Poor Reddit user holdthedoor444 was just trying to sleep — and the people next door were just trying to rage (and complain about the gender pay gap). When he realized his wishes were at odds with theirs, he wrote this letter, which he later posted on Reddit.
Here is the full text:
Dear neighbors who were partying last night,
Being loud in your own apartment is one thing, but letting Becky stumble around slur-yelling in the hallway at 3:30 AM is another. I understand that Kristin is excited about her new stewardess job with Air Canada, but she needs to tone it the fuck down because your neighbors are trying to sleep, and quite frankly we all know that WestJet is better anyways.
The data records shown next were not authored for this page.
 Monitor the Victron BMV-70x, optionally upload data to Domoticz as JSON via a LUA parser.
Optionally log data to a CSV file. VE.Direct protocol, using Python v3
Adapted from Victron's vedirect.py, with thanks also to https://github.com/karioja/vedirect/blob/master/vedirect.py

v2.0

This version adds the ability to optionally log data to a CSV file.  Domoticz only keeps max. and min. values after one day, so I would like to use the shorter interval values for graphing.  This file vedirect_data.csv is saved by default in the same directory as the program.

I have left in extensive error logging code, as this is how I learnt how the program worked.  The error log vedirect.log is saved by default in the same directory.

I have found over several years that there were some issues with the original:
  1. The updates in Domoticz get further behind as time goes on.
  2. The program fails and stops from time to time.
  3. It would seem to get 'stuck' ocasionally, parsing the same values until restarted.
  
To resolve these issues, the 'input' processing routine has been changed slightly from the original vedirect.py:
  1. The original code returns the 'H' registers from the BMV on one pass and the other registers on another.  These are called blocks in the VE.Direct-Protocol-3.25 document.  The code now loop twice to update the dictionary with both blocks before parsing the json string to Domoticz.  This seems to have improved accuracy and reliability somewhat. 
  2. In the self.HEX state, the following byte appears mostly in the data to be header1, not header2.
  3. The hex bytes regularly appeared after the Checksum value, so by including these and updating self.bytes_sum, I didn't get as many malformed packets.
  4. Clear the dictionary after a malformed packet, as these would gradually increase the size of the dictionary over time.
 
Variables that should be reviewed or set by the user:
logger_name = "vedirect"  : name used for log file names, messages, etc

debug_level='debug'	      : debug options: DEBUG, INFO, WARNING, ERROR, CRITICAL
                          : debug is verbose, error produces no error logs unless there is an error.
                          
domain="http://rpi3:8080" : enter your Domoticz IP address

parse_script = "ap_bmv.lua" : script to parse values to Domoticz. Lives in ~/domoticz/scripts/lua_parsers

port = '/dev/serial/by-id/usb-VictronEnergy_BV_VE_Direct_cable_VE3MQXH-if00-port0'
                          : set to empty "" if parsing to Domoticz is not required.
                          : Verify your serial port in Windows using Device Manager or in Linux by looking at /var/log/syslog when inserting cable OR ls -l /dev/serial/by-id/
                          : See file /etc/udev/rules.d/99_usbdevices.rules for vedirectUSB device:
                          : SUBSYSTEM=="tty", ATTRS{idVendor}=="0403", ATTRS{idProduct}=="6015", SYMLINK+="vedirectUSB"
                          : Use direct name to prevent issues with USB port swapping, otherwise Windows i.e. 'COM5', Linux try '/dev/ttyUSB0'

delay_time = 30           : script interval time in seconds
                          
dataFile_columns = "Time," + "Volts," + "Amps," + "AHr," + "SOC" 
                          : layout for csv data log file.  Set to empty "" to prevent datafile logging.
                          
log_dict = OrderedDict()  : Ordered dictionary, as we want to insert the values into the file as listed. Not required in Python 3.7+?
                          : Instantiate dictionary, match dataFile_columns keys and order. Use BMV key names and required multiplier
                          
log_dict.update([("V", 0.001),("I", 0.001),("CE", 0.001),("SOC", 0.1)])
Have fun with those shitty benefits, Kristin!
And while it's super tragic that Jen found our Chad has been cheating on her, and only a few days after they did that couple's sleigh ride in Canmore, Christ knows that nobody wants to hear about it at 4 in the fucking morning. Now my cat's awake, he's wondering what the fuck's going on, and I have to explain to him why Tracy is so upset the way Gilmore Girls season 8 ended that she feels the need to wander the goddamn hallway of our apartment building yelling about it right now. BTW Jen, the only reason Chad took you on that sleigh ride is because he found a super cheap Groupon.
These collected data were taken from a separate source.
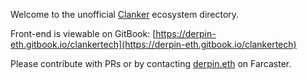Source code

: Welcome to the unofficial [Clanker](https://warpcast.com/~/channel/clankers) ecosystem directory.

Front-end is viewable on GitBook: [https://derpin-eth.gitbook.io/clankertech](https://derpin-eth.gitbook.io/clankertech)

Please contribute with PRs or by contacting [derpin.eth](https://warpcast.com/derpin.eth) on Farcaster.
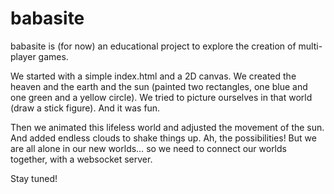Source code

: babasite
========

babasite is (for now) an educational project to explore the creation of multi-player games.

We started with a simple index.html and a 2D canvas. We created the heaven and the earth and the sun
(painted two rectangles, one blue and one green and a yellow circle).
We tried to picture ourselves in that world (draw a stick figure). And it was fun.

Then we animated this lifeless world and adjusted the movement of the sun. And added endless clouds
to shake things up. Ah, the possibilities! But we are all alone in our new worlds… so we need to
connect our worlds together, with a websocket server.

Stay tuned!
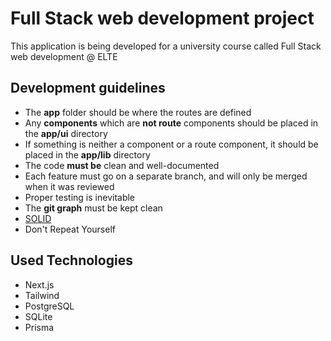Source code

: # Full Stack web development project
This application is being developed for a university course called Full Stack web development @ ELTE

## Development guidelines
- The **app** folder should be where the routes are defined
- Any **components** which are **not route** components should be placed in the **app/ui** directory
- If something is neither a component or a route component, it should be placed in the **app/lib** directory
- The code **must be** clean and well-documented
- Each feature must go on a separate branch, and will only be merged when it was reviewed
- Proper testing is inevitable
- The **git graph** must be kept clean
- [SOLID](https://en.wikipedia.org/wiki/SOLID)
- Don't Repeat Yourself

## Used Technologies
- Next.js
- Tailwind
- PostgreSQL
- SQLite
- Prisma
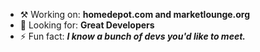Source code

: - ⚒️ Working on: **homedepot.com and marketlounge.org**
- 🔭 Looking for: **Great Developers**
- ⚡ Fun fact: ***I know a bunch of devs you'd like to meet.***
You must not have heard the battlecry I let out at exactly 3:37, after listening to Megan give her 2 cents on the serious issue of the gender pay gap, for over an hour. It was something to the effect of, "SHUT THE FUCK UP!" No, you must not have heard it, because Jen's aggressive cry-yelling didn't let up until 4:02, at which point she was ushered into the back of a yellow checkered cab with fresh puke starting to crust on her new [Aritzia] flannel.
My point is that after last night, I know your friends better than I know my own friends. I don't have any friends, but that's besides the point. Your friends are fucking loud, and the hallway is a ridiculous place to hang out late at night. Or ever. Actually you should probably just move out. You're sort of the worst.
Luke-warm regards,
your super pissed off neighbors.
your super pissed off neighbors.
He did admit in the comments section that the details were "mostly satirical." (So which parts are we supposed to believe?!) Also, apparently some of his neighbors backed him up by writing their own "fuck yous" on the letter — but the cleaning lady took it down.
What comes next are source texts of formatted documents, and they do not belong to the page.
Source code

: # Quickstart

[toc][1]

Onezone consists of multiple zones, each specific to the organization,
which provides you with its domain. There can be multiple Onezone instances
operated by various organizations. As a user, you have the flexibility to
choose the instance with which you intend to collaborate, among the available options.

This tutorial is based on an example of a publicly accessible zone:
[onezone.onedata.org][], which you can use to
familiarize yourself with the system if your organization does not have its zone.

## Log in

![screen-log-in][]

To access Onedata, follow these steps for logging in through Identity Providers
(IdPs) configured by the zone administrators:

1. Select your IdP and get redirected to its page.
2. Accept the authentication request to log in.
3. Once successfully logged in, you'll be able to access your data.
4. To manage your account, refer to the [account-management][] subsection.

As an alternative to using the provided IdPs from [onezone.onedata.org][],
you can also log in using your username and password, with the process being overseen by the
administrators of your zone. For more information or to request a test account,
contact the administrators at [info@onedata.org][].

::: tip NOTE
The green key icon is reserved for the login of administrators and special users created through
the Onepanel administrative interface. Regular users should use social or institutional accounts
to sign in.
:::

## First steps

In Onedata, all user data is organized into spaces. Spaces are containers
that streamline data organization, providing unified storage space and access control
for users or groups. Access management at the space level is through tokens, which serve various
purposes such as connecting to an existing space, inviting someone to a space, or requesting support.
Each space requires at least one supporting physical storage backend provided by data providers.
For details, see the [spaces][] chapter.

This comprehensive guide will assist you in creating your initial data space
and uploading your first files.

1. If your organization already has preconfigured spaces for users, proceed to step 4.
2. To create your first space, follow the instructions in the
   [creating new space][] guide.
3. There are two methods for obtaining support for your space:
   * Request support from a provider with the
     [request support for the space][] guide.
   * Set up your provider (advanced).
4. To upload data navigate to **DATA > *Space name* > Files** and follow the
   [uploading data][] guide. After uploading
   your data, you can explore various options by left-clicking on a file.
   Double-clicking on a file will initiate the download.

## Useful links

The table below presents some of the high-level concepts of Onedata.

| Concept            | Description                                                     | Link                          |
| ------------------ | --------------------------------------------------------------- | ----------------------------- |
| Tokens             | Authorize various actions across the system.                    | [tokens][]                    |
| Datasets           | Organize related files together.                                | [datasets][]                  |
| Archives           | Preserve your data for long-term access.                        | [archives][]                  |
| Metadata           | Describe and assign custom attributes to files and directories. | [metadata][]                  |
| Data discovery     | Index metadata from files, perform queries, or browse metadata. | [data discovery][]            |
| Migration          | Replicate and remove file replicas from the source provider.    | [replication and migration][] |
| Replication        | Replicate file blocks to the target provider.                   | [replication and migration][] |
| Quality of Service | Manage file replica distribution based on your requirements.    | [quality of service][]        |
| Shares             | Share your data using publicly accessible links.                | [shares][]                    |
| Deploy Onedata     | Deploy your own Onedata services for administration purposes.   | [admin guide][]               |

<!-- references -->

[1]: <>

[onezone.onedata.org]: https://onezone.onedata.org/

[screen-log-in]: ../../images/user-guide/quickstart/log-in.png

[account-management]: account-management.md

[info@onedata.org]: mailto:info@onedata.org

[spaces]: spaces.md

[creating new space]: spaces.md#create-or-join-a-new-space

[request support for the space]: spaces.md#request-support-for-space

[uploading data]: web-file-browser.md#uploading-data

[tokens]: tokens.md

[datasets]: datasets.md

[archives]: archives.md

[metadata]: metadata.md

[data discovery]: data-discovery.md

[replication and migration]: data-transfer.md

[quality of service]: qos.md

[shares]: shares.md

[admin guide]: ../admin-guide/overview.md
We just have a few questions about all this:
1. Who says "stewardess" anymore?
2. Does this guy's cat...talk?
3. That Gilmore Girls ending was really sad, in Tracy's defense.
4. In Megan's defense, the gender pay gap is a serious issue and we should all be screaming about it at 3:37 in the morning (and, like, always).
5. How did he know it was Aritzia flannel?
Anyway, feel free to use this as a template whenever your own neighbors are loud. It's so relatable!